Extracted data entries
------------------------------
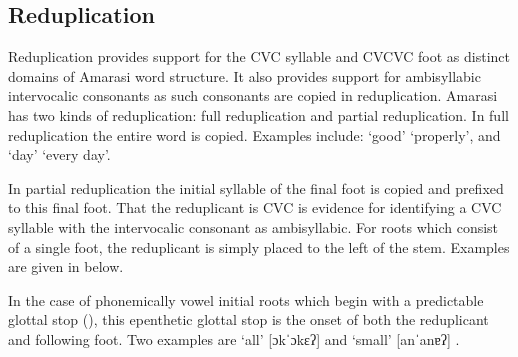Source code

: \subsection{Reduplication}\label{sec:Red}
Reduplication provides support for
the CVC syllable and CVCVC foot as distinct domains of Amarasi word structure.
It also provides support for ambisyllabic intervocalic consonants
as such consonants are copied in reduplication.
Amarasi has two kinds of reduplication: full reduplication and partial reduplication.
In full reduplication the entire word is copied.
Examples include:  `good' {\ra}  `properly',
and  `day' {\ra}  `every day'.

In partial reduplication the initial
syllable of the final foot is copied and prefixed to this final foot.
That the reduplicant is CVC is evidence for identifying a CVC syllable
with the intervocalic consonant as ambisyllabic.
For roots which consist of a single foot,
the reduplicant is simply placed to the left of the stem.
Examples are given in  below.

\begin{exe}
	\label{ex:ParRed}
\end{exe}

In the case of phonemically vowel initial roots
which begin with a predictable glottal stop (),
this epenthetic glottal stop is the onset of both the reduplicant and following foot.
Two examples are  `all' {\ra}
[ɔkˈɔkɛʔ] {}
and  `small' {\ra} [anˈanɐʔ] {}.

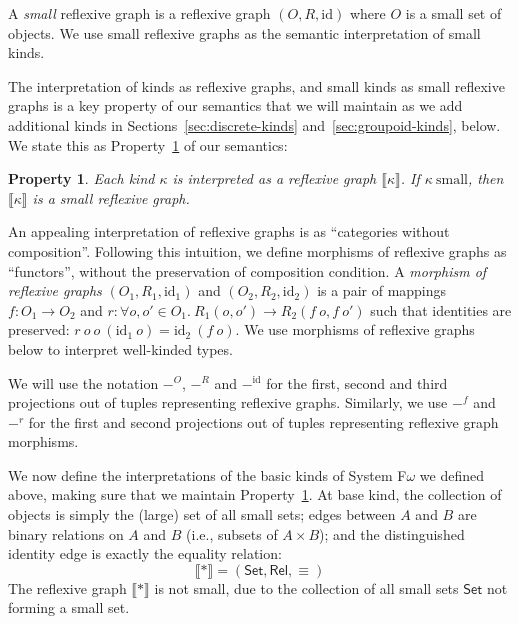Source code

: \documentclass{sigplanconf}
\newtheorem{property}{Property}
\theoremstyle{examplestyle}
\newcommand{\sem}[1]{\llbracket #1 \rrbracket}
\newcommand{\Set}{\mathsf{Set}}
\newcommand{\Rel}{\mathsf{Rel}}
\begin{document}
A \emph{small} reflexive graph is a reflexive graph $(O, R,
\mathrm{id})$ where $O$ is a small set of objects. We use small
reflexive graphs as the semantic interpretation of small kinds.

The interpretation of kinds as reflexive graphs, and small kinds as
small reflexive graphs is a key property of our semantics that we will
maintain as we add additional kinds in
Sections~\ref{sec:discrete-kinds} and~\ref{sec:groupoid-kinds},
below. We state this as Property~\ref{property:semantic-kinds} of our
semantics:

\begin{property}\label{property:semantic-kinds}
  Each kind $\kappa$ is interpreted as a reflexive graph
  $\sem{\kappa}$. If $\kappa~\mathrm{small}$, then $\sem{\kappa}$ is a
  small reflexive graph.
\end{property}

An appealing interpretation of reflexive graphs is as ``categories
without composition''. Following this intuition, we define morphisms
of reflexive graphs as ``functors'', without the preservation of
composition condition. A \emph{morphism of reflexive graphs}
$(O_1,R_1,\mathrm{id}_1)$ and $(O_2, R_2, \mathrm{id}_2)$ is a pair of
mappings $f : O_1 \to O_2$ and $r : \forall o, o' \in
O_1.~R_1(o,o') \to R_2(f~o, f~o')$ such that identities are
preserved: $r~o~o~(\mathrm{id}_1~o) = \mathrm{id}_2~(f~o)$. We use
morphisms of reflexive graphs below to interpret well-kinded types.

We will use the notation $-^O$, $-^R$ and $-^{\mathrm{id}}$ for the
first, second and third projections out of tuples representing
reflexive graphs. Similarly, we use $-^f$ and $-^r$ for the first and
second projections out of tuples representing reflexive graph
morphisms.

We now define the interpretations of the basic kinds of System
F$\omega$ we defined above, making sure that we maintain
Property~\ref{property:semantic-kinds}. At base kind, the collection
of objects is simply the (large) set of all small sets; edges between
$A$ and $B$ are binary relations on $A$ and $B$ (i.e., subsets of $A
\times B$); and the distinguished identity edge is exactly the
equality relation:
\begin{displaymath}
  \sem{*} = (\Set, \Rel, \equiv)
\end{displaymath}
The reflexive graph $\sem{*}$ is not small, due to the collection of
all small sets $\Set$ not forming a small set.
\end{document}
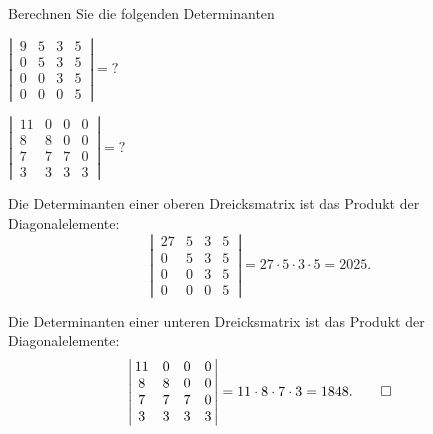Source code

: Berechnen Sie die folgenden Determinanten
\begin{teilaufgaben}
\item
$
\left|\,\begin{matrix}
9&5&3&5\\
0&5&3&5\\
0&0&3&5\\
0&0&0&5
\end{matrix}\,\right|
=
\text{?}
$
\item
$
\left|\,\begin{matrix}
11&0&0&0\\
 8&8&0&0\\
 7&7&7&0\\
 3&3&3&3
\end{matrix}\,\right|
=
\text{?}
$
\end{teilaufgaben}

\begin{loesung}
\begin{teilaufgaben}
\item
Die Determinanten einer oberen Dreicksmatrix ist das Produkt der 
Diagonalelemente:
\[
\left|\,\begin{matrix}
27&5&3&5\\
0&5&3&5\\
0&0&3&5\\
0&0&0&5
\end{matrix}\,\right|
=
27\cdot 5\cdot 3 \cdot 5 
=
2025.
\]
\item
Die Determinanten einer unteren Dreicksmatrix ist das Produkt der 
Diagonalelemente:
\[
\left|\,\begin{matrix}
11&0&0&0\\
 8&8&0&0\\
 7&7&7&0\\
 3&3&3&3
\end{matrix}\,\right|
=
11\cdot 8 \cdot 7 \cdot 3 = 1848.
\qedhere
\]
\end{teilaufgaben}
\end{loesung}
------------------------------
# REQUIRED WORK
All of the entries above should be retyped exactly, with the pictures left out.

# ANSWER
Source code

: \subsection{Reduplication}\label{sec:Red}
Reduplication provides support for
the CVC syllable and CVCVC foot as distinct domains of Amarasi word structure.
It also provides support for ambisyllabic intervocalic consonants
as such consonants are copied in reduplication.
Amarasi has two kinds of reduplication: full reduplication and partial reduplication.
In full reduplication the entire word is copied.
Examples include:  `good' {\ra}  `properly',
and  `day' {\ra}  `every day'.

In partial reduplication the initial
syllable of the final foot is copied and prefixed to this final foot.
That the reduplicant is CVC is evidence for identifying a CVC syllable
with the intervocalic consonant as ambisyllabic.
For roots which consist of a single foot,
the reduplicant is simply placed to the left of the stem.
Examples are given in  below.

\begin{exe}
	\label{ex:ParRed}
\end{exe}

In the case of phonemically vowel initial roots
which begin with a predictable glottal stop (),
this epenthetic glottal stop is the onset of both the reduplicant and following foot.
Two examples are  `all' {\ra}
[ɔkˈɔkɛʔ] {}
and  `small' {\ra} [anˈanɐʔ] {}.

Source code

: \documentclass{sigplanconf}
\newtheorem{property}{Property}
\theoremstyle{examplestyle}
\newcommand{\sem}[1]{\llbracket #1 \rrbracket}
\newcommand{\Set}{\mathsf{Set}}
\newcommand{\Rel}{\mathsf{Rel}}
\begin{document}
A \emph{small} reflexive graph is a reflexive graph $(O, R,
\mathrm{id})$ where $O$ is a small set of objects. We use small
reflexive graphs as the semantic interpretation of small kinds.

The interpretation of kinds as reflexive graphs, and small kinds as
small reflexive graphs is a key property of our semantics that we will
maintain as we add additional kinds in
Sections~\ref{sec:discrete-kinds} and~\ref{sec:groupoid-kinds},
below. We state this as Property~\ref{property:semantic-kinds} of our
semantics:

\begin{property}\label{property:semantic-kinds}
  Each kind $\kappa$ is interpreted as a reflexive graph
  $\sem{\kappa}$. If $\kappa~\mathrm{small}$, then $\sem{\kappa}$ is a
  small reflexive graph.
\end{property}

An appealing interpretation of reflexive graphs is as ``categories
without composition''. Following this intuition, we define morphisms
of reflexive graphs as ``functors'', without the preservation of
composition condition. A \emph{morphism of reflexive graphs}
$(O_1,R_1,\mathrm{id}_1)$ and $(O_2, R_2, \mathrm{id}_2)$ is a pair of
mappings $f : O_1 \to O_2$ and $r : \forall o, o' \in
O_1.~R_1(o,o') \to R_2(f~o, f~o')$ such that identities are
preserved: $r~o~o~(\mathrm{id}_1~o) = \mathrm{id}_2~(f~o)$. We use
morphisms of reflexive graphs below to interpret well-kinded types.

We will use the notation $-^O$, $-^R$ and $-^{\mathrm{id}}$ for the
first, second and third projections out of tuples representing
reflexive graphs. Similarly, we use $-^f$ and $-^r$ for the first and
second projections out of tuples representing reflexive graph
morphisms.

We now define the interpretations of the basic kinds of System
F$\omega$ we defined above, making sure that we maintain
Property~\ref{property:semantic-kinds}. At base kind, the collection
of objects is simply the (large) set of all small sets; edges between
$A$ and $B$ are binary relations on $A$ and $B$ (i.e., subsets of $A
\times B$); and the distinguished identity edge is exactly the
equality relation:
\begin{displaymath}
  \sem{*} = (\Set, \Rel, \equiv)
\end{displaymath}
The reflexive graph $\sem{*}$ is not small, due to the collection of
all small sets $\Set$ not forming a small set.
\end{document}
Source code

: Berechnen Sie die folgenden Determinanten
\begin{teilaufgaben}
\item
$
\left|\,\begin{matrix}
9&5&3&5\\
0&5&3&5\\
0&0&3&5\\
0&0&0&5
\end{matrix}\,\right|
=
\text{?}
$
\item
$
\left|\,\begin{matrix}
11&0&0&0\\
 8&8&0&0\\
 7&7&7&0\\
 3&3&3&3
\end{matrix}\,\right|
=
\text{?}
$
\end{teilaufgaben}

\begin{loesung}
\begin{teilaufgaben}
\item
Die Determinanten einer oberen Dreicksmatrix ist das Produkt der 
Diagonalelemente:
\[
\left|\,\begin{matrix}
27&5&3&5\\
0&5&3&5\\
0&0&3&5\\
0&0&0&5
\end{matrix}\,\right|
=
27\cdot 5\cdot 3 \cdot 5 
=
2025.
\]
\item
Die Determinanten einer unteren Dreicksmatrix ist das Produkt der 
Diagonalelemente:
\[
\left|\,\begin{matrix}
11&0&0&0\\
 8&8&0&0\\
 7&7&7&0\\
 3&3&3&3
\end{matrix}\,\right|
=
11\cdot 8 \cdot 7 \cdot 3 = 1848.
\qedhere
\]
\end{teilaufgaben}
\end{loesung}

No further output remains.